Copy out each line of the entries below in which the string "damage" appears.

Stored data
-- Opening Marker --

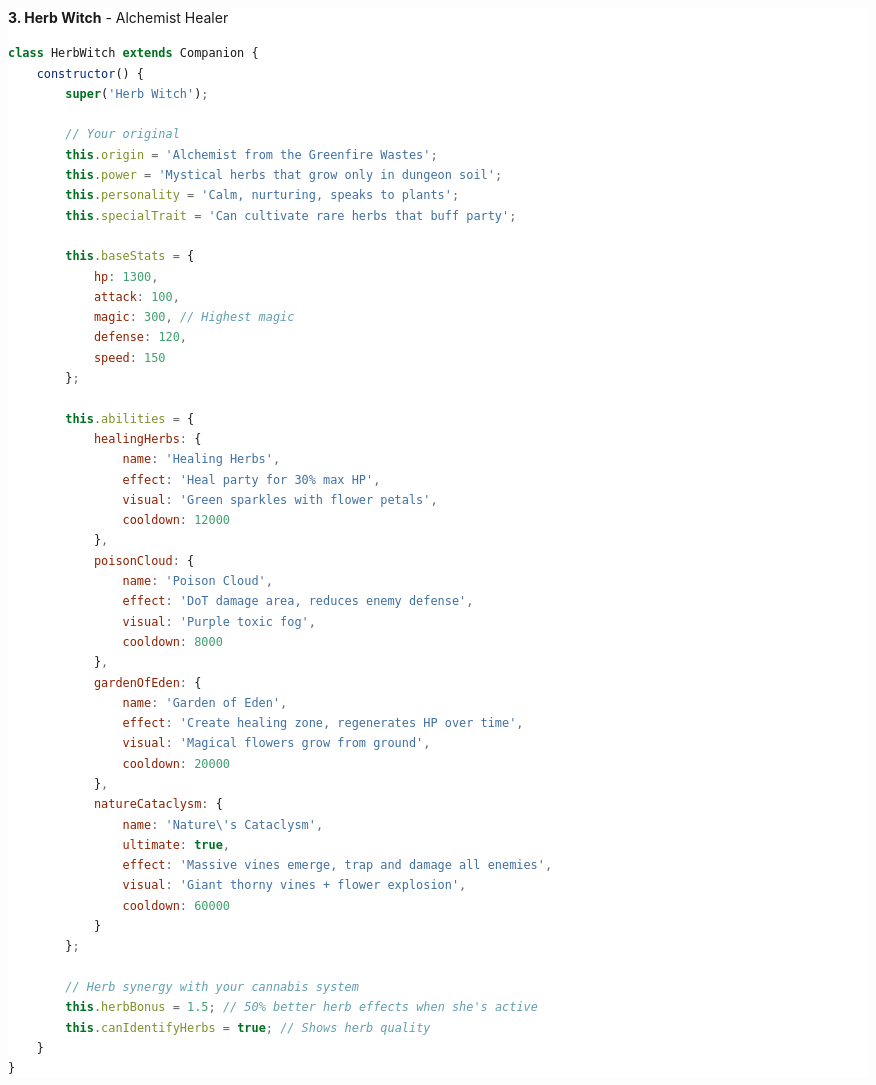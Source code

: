 **3. Herb Witch** - Alchemist Healer
```javascript
class HerbWitch extends Companion {
    constructor() {
        super('Herb Witch');
        
        // Your original
        this.origin = 'Alchemist from the Greenfire Wastes';
        this.power = 'Mystical herbs that grow only in dungeon soil';
        this.personality = 'Calm, nurturing, speaks to plants';
        this.specialTrait = 'Can cultivate rare herbs that buff party';
        
        this.baseStats = {
            hp: 1300,
            attack: 100,
            magic: 300, // Highest magic
            defense: 120,
            speed: 150
        };
        
        this.abilities = {
            healingHerbs: {
                name: 'Healing Herbs',
                effect: 'Heal party for 30% max HP',
                visual: 'Green sparkles with flower petals',
                cooldown: 12000
            },
            poisonCloud: {
                name: 'Poison Cloud',
                effect: 'DoT damage area, reduces enemy defense',
                visual: 'Purple toxic fog',
                cooldown: 8000
            },
            gardenOfEden: {
                name: 'Garden of Eden',
                effect: 'Create healing zone, regenerates HP over time',
                visual: 'Magical flowers grow from ground',
                cooldown: 20000
            },
            natureCataclysm: {
                name: 'Nature\'s Cataclysm',
                ultimate: true,
                effect: 'Massive vines emerge, trap and damage all enemies',
                visual: 'Giant thorny vines + flower explosion',
                cooldown: 60000
            }
        };
        
        // Herb synergy with your cannabis system
        this.herbBonus = 1.5; // 50% better herb effects when she's active
        this.canIdentifyHerbs = true; // Shows herb quality
    }
}
```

-- Closing Marker --

* RESULT OF THIS EXERCISE *
                effect: 'DoT damage area, reduces enemy defense',
                effect: 'Massive vines emerge, trap and damage all enemies',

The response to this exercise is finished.